Efficient way to generate all possibilities of string from characters [closed] - python

Closed. This question needs details or clarity. It is not currently accepting answers.
Want to improve this question? Add details and clarify the problem by editing this post.
Closed last year.
Improve this question
I am trying to randomly generate a string of n length from 5 characters ('ATGC '). I am currently using itertools.product, but it is incredibly slow. I switched to itertools.combinations_with_replacement, but it skips some values. Is there a faster way of doing this?
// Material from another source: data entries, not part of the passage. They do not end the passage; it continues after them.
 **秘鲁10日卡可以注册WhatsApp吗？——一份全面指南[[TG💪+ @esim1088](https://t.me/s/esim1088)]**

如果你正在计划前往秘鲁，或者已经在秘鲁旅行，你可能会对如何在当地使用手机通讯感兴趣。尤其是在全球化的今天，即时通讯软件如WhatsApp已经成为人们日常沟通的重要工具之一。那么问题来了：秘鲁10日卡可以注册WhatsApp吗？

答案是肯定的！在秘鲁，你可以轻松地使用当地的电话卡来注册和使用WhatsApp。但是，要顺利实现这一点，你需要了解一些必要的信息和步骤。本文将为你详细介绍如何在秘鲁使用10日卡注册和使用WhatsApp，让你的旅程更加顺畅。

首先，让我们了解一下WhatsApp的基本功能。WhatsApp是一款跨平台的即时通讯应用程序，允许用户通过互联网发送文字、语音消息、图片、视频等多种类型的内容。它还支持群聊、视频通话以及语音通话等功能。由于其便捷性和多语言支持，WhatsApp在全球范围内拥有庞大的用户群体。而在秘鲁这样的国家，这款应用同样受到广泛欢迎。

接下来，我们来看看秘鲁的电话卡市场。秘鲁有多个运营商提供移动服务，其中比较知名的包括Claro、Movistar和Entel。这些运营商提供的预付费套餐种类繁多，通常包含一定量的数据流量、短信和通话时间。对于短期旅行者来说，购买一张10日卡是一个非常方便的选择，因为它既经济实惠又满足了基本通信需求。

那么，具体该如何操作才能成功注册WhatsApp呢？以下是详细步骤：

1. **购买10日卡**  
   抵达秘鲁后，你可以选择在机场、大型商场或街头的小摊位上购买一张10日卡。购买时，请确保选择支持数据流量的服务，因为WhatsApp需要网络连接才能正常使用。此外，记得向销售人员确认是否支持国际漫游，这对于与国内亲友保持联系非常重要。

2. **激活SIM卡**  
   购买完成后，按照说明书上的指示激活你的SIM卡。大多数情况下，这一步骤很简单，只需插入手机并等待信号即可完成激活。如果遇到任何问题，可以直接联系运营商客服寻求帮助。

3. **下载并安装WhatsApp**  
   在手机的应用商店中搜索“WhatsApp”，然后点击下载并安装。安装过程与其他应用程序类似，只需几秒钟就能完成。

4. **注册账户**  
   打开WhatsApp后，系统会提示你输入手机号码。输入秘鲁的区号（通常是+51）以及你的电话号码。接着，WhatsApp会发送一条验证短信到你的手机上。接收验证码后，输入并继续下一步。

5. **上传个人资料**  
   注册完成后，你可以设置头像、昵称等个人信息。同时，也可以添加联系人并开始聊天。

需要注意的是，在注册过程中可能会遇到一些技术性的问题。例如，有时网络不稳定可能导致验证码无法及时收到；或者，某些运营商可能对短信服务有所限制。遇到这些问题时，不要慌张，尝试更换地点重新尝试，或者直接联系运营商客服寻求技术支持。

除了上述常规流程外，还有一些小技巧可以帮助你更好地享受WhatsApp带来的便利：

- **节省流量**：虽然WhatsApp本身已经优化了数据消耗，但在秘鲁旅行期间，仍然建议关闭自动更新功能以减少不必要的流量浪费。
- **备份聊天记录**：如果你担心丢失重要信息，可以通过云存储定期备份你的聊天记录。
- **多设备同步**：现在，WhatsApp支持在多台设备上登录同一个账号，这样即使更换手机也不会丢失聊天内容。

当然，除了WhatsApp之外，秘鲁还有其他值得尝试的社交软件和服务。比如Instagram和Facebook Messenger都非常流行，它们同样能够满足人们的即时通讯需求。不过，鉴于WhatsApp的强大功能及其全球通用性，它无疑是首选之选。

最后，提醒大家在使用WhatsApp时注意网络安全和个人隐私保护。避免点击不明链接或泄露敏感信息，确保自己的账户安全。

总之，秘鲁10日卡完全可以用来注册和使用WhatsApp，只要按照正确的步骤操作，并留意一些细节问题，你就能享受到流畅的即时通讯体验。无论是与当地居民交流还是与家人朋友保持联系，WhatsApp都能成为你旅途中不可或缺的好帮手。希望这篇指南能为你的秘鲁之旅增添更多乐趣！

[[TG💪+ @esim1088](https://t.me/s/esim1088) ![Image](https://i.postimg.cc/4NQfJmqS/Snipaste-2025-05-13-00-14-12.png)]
For my application order does matter.
for error in itertools.product('ATGC ', repeat=len(errorPos)):
print(error)
for ps in error:
for pos in errorPos:
if ps == " ":
fseqL[pos] = ""
else:
fseqL[pos] = ps

If you just want a random single sequence:
import random
def generate_DNA(N):
possible_bases ='ACGT'
return ''.join(random.choice(possible_bases) for i in range(N))
one_hundred_bp_sequence = generate_DNA(100)
That was posted before post clarified spaces need; you can change possible_sequences to include a space if you need spaces allowed.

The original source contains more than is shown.